A identidade umbandista é multifacetada, como a face da Divindade. Representar essa identidade com apenas um aspecto é reduzi-la, portanto, invisibilizá-la. A Teologia de Umbanda (ou melhor, as múltiplas teologias umbandistas) não pode se prestar a esse papel, ainda mais porque a religião nasce de processos de exclusão. Não bastasse ser contraditório a Espiritualidade não reconhecer a diversidade, seria “antiumbandista” propor uma unidade/unificação em vez da união, que se manifesta de múltiplas formas, inclusive pela colegialidade que une umbandistas em questões civis e legais, por exemplo. O respeito à diversidade não dificulta a identificação do que é Umbanda, pelo contrário, auxilia a compreensão do núcleo comum daquilo que caracteriza essa religião: a prática do bem, o respeito ao livre-arbítrio, à ancestralidade e à diversidade, a caridade (do assistencial ao estrutural), a ecologia vivenciada no cotidiano, a teologia pé-no-chão do terreiro e da vida, que não se encerra nos livros, mas deles também se utiliza.
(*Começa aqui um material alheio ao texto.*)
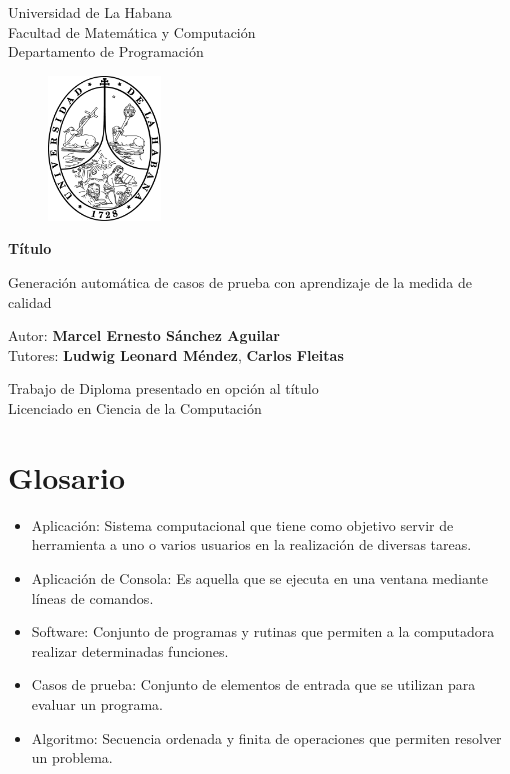 \documentclass[a4paper,12pt]{book}
\begin{document}
	
	\begin{titlepage}
		\begin{center}
			\vspace*{-1in}
			Universidad de La Habana \\
			Facultad de Matemática y Computación \\
			Departamento de Programación \\
			\vspace*{0.15in}
			\begin{figure}[htb]
				\begin{center}
					\includegraphics[width=3cm]{./Graphics/uhlogo.pdf}
				\end{center}
			\end{figure}
			
			\vspace*{0.3in}
			\textbf{Título} \\
			\begin{large}
			Generación automática de casos de prueba con aprendizaje de la medida de calidad \\
			\end{large}
			\vspace*{0.6in}
			Autor: \textbf{Marcel Ernesto Sánchez Aguilar} \\
			Tutores: \textbf{Ludwig Leonard Méndez}, \textbf{Carlos Fleitas}
			
			
			\vspace*{0.6in}
			Trabajo de Diploma presentado en opción al título\\
			Licenciado en Ciencia de la Computación
		\end{center}
	\end{titlepage}
	
	

\chapter*{Glosario}
	\begin{itemize}
		\item Aplicación: Sistema computacional que tiene como objetivo servir de herramienta a uno o varios usuarios en la realización de diversas tareas.
		\item Aplicación de Consola: Es aquella que se ejecuta en una ventana mediante líneas de comandos.
		\item Software: Conjunto de programas y rutinas que permiten a la computadora realizar determinadas funciones.
		\item Casos de prueba: Conjunto de elementos de entrada que se utilizan para evaluar un programa.
		\item Algoritmo: Secuencia ordenada y finita de operaciones que permiten resolver un problema.
	\end{itemize}
	
\end{document}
Fica a dica: antes de dizer “Isto não é Umbanda”, busque entender a fundo o que é Umbanda, viaje, dialogue, visite terreiros, leia, pesquise, argumente, contra-argumente, conheça o contraditório e, sobretudo, descalce os pés e o coração!
Saravá Umbanda! Axé!
Ademir Barbosa Junior
Ademir Barbosa Júnior (Pai Dermes de Xangô) é dirigente da Tenda de Umbanda Caboclo Jiboia e Zé Pelintra das Almas (Piracicaba – SP), fundada em 23/4/2015. É Doutorando em Comunicação pela UNIP (Bolsa PROSUP/CAPES) e Mestre em Literatura Brasileira pela USP, onde se graduou em Letras. Pós-graduado em Ciências da Religião pelo Instituto Prominas, é professor e terapeuta holístico. [+ informações de Ademir Barbosa Junior]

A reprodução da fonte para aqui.